TASK PROMPT:
Copy every line in the records below that contains the word "complexidade".

MATERIAL SUPPLIED:
------------------------------------------------

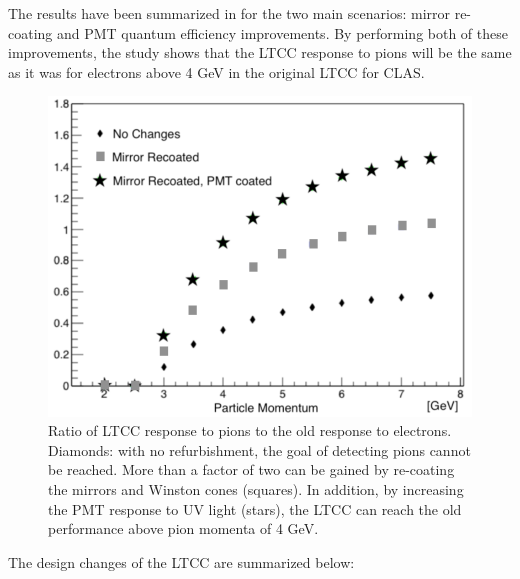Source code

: The results have been summarized in  for the two main scenarios: mirror re-coating and PMT quantum efficiency improvements.
By performing both of these improvements, the study shows that the LTCC response to pions will be the same as it was for electrons above 4 GeV
in the original LTCC for CLAS.

\begin{figure}
	\centering
	\includegraphics[width=0.99\columnwidth, height=0.7\columnwidth]{img/refurbishmentGains.png}
	\caption{Ratio of LTCC response to pions to the old response to electrons. Diamonds: with no refurbishment, the goal of
		     detecting pions cannot be reached. More than a factor of two can be gained by re-coating the mirrors and Winston cones
             (squares). In addition, by increasing the PMT response to UV light (stars), the LTCC can reach the old
			 performance above pion momenta of 4 GeV.}
	\label{fig:refurbishmentGains}
\end{figure}

The design changes of the LTCC are summarized below:

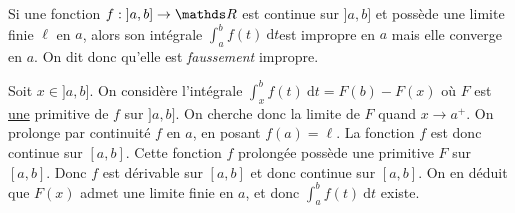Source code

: \begin{prop}
	Si une fonction $f : {]a,b]} \to \R$\/ est continue sur $]a,b]$\/ et possède une limite finie $\ell$\/ en $a$, alors son intégrale $\int_{a}^{b} f(t)~\mathrm{d}t$\/est impropre en $a$\/ mais elle converge en $a$.
	On dit donc qu'elle est {\it faussement}\/ impropre.
\end{prop}

\begin{prv}
	Soit $x \in {]a,b]}$. On considère l'intégrale $\int_{x}^{b} f(t)~\mathrm{d}t = F(b) - F(x)$\/ où $F$\/ est \ul{une} primitive de $f$ sur $]a,b]$.
	On cherche donc la limite de $F$\/ quand $x \to a^+$.
	On prolonge par continuité $f$\/ en $a$, en posant $f(a) = \ell$.
	La fonction $f$\/ est donc continue sur $[a,b]$.
	Cette fonction $f$\/ prolongée possède une primitive $F$\/ sur $[a,b]$.
	Donc $f$\/ est dérivable sur $[a,b]$\/ et donc continue sur $[a,b]$.
	On en déduit que $F(x)$\/ admet une limite finie en $a$, et donc $\int_{a}^{b} f(t)~\mathrm{d}t$\/ existe.
\end{prv}

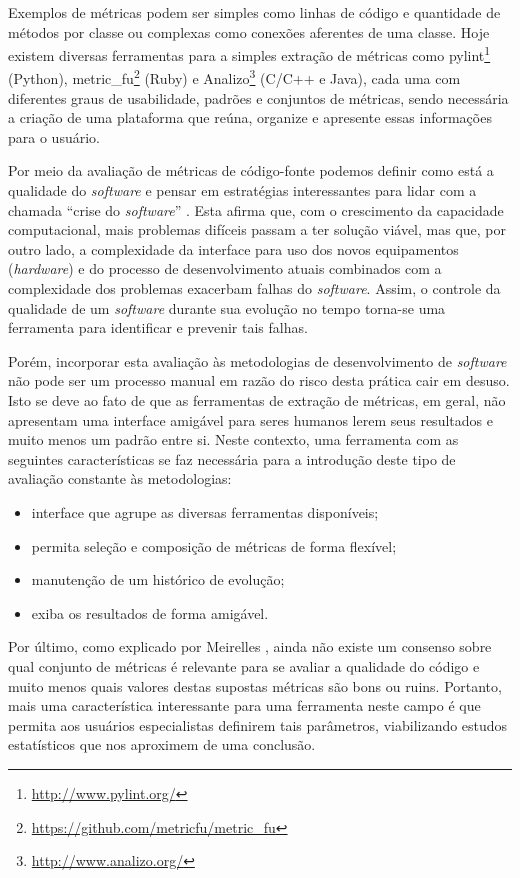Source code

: \documentclass{llncs}
\begin{document}
Exemplos de métricas podem ser simples como linhas de código e quantidade de
métodos por classe ou complexas como conexões aferentes de uma classe.  Hoje
existem diversas ferramentas para a simples extração de métricas como
pylint\footnote{\url{http://www.pylint.org/}} (Python),
metric\_fu\footnote{\url{https://github.com/metricfu/metric_fu}} (Ruby) e
Analizo\footnote{\url{http://www.analizo.org/}} (C/C++ e Java), cada uma com
diferentes graus de usabilidade, padrões e conjuntos de métricas, sendo
necessária a criação de uma plataforma que reúna, organize e apresente essas
informações para o usuário.

Por meio da avaliação de métricas de código-fonte podemos definir como está a
qualidade do \textit{software} e pensar em estratégias interessantes para lidar
com a chamada ``crise do \textit{software}'' \cite{naur1969software}. Esta
afirma que, com o crescimento da capacidade computacional, mais problemas
difíceis passam a ter solução viável, mas que, por outro lado, a complexidade
da interface para uso dos novos equipamentos (\textit{hardware}) e do processo
de desenvolvimento atuais combinados com a complexidade dos problemas exacerbam
falhas do \textit{software}. Assim, o controle da qualidade de um
\textit{software} durante sua evolução no tempo torna-se uma ferramenta para
identificar e prevenir tais falhas.

Porém, incorporar esta avaliação às metodologias de desenvolvimento de
\textit{software} não pode ser um processo manual em razão do risco desta
prática cair em desuso. Isto se deve ao fato de que as ferramentas de extração
de métricas, em geral, não apresentam uma interface amigável para seres humanos
lerem seus resultados e muito menos um padrão entre si.  Neste contexto, uma
ferramenta com as seguintes características se faz necessária para a introdução
deste tipo de avaliação constante às metodologias:
\begin{itemize}
  \item interface que agrupe as diversas ferramentas disponíveis;
  \item permita seleção e composição de métricas de forma flexível;
  \item manutenção de um histórico de evolução;
  \item exiba os resultados de forma amigável.
\end{itemize}

Por último, como explicado por Meirelles \cite{meirelles2013monitoramento},
ainda não existe um consenso sobre qual conjunto de métricas é relevante para
se avaliar a qualidade do código e muito menos quais valores destas supostas
métricas são bons ou ruins. Portanto, mais uma característica interessante para
uma ferramenta neste campo é que permita aos usuários especialistas definirem
tais parâmetros, viabilizando estudos estatísticos que nos aproximem de uma
conclusão.
\end{document}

------------------------------------------------

RESPONSE AREA:
difíceis passam a ter solução viável, mas que, por outro lado, a complexidade
de desenvolvimento atuais combinados com a complexidade dos problemas exacerbam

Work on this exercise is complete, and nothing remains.